This article and the accompanying data are provided to support analyses of local economic conditions for regions throughout Australia. The data are produced by the ABS using personal income tax (PIT) information from the Australian Taxation Office (ATO).

Wage and salary statistics in this issue are presented for the years 2003-04 to 2008-09 on a range of geographic levels.

There has been a change in the occupational classification used for 2008-09, discussed further in the section 'Changes in Occupational Classification in 2008-09'. There are also breaks in series, discussed further in the section 'Series Breaks'.
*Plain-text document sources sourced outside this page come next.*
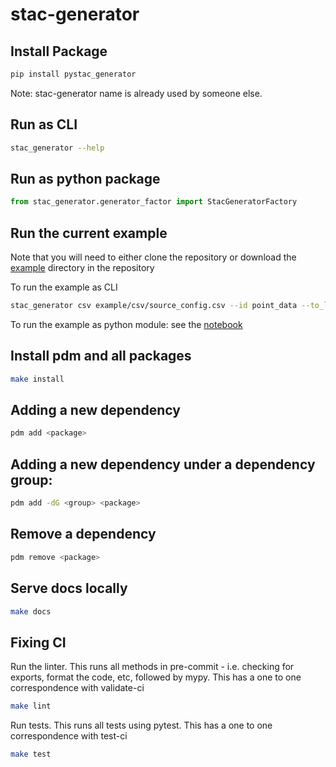 # stac-generator

## Install Package

```bash
pip install pystac_generator
```

Note: stac-generator name is already used by someone else.

## Run as CLI

```bash
stac_generator --help
```

## Run as python package

```python
from stac_generator.generator_factor import StacGeneratorFactory
```

## Run the current example

Note that you will need to either clone the repository or download the [example](./example/) directory in the repository

To run the example as CLI

```bash
stac_generator csv example/csv/source_config.csv --id point_data --to_local generated
```

To run the example as python module: see the [notebook](./demo_csv.ipynb)

## Install pdm and all packages

```bash
make install
```

## Adding a new dependency

```bash
pdm add <package>
```

## Adding a new dependency under a dependency group:

```bash
pdm add -dG <group> <package>
```

## Remove a dependency

```bash
pdm remove <package>
```

## Serve docs locally

```bash
make docs
```

## Fixing CI

Run the linter. This runs all methods in pre-commit - i.e. checking for exports, format the code, etc, followed by mypy. This has a one to one correspondence with validate-ci

```bash
make lint
```

Run tests. This runs all tests using pytest. This has a one to one correspondence with test-ci

```bash
make test
```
Changes in taxation policy can occur in any income year and can, for example, influence whether an individual needs to lodge a tax return, and what is required to be reported on the tax form. Breaks in the ABS series associated with changes of this type can impact on some year-to-year comparisons, however there are still a range of regional analyses able to be undertaken, including:

  • analysing the regional differences in Wage and salary earners and income in any given year;
  • analysing the growth rate of Wage and salary income between years but not including any year affected by series breaks.

In 2008-09, around 9.7 million Australians derived income from Wages and salaries. Over $453 billion - over 80% of all income earned by Australian taxpayers - was earned from Wages and salaries in 2008-09. As the economic well-being of most Australians is largely determined by the amount of income they receive, analysing geographical variations in Wages and salaries - and how these change over time - can provide valuable information about relative advantage and disadvantage in regions and the nature of regional economies in general. Wealth is also an important contributor to economic well-being; some people on low incomes may have property and business assets to draw on, whilst others on high incomes may also have high levels of debt.

The data presented in this article can be used to explore questions such as:
  • have average incomes from Wages and salaries increased over time, and if so by how much?
  • which regions experienced higher growth in average Wages and salaries income compared to others?
  • have average incomes from Wages and salaries increased at higher rates in capital city areas compared with regions outside capital cities?
  • which regions with high average incomes from Wages and salaries also experienced high growth rates in Wages and salaries?
  • which regions with low average incomes experienced high growth rates in Wages and salaries?

This article illustrates ways that Wage and salary data can be used to explore regional variations in income. Further analysis of regional incomes can be undertaken using the data contained in the spreadsheets in the Downloads tab of this release.

The statistics have been compiled using aggregated individual income tax data from the Australian Taxation Office (ATO). The Australian Bureau of Statistics (ABS) wishes to acknowledge the invaluable support of the ATO in compiling these statistics.

Series Breaks

There are two breaks in series, which means that some of the data is not able to be compared over time for some selected years.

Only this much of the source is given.